Reporter - Lauren Adams
Photojournalist - Barry Stevenson
Web Editor - Mason Stevenson




PADUCAH, KY- Staring into a computer screen, Tre Bolden admits, "I'm struggling, it's really hard."

Bolden, 18, is working on English. It is one of the classes that is keeping him from graduating. The past four years at Paducah Tilghman High School have not been easy, but he is determined to succeed.

"I changed my mind around 2012 to do better," he admitted.

And the school wants him to do better. That is why he is enrolled in the school's 'Credit Recovery System.' Principal Art Davis says it gives students a second chance with some one on one attention.

"In a traditional classroom that kid has to wait, they get frustrated, they don't want to wait," he explained of the program that began 10 years ago.

During that time, he estimates, about 200 students have been able to receive their diplomas.

Since the start of that program, the district's dropout rate has been reduced from 6 percent to just 2 percent last year.

That's slightly below the national average. On Tuesday, the U.S. Department of Education released a report citing a national dropout rate of about 3 percent. The study also reported the highest graduation numbers in nearly 4 decades. In the 1975-76 school year, according to the study, the nation boasted a 75 percent on time graduation rate. But, the 2009-10 year saw 78 percent of students finishing in 4 years.

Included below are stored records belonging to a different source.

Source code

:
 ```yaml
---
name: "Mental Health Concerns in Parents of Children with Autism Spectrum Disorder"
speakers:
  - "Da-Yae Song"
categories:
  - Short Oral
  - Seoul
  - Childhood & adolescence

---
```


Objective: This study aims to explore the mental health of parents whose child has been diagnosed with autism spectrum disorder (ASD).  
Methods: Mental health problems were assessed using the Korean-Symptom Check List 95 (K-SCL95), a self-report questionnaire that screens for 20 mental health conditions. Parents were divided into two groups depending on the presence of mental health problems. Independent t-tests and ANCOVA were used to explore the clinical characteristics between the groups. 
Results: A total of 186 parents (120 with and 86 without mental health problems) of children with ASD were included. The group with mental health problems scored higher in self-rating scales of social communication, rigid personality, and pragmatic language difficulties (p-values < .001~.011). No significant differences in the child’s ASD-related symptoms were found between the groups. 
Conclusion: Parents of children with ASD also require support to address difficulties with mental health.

Davis says it is because more schools like his are investing time and resources into their students. He says at-risk students are identified throughout the school year and every teacher in the building works with at least one of those students. Davis has also eliminated out of school suspension.

"We're not doing ourselves any favors. Teachers have to work twice as hard to get those students caught up and 9 out of 10 times it's not going to work," he said of the change.

"This is where they need to be," he said of keeping students in school.

And for Tre Bolden, Paducah Tilghman is where he wants to be, "If I wasn't here, I'd probably be in jail because I don't like alternative school at all."

Bolden is 8 credits shy of graduating this May.  He is hoping to go to college.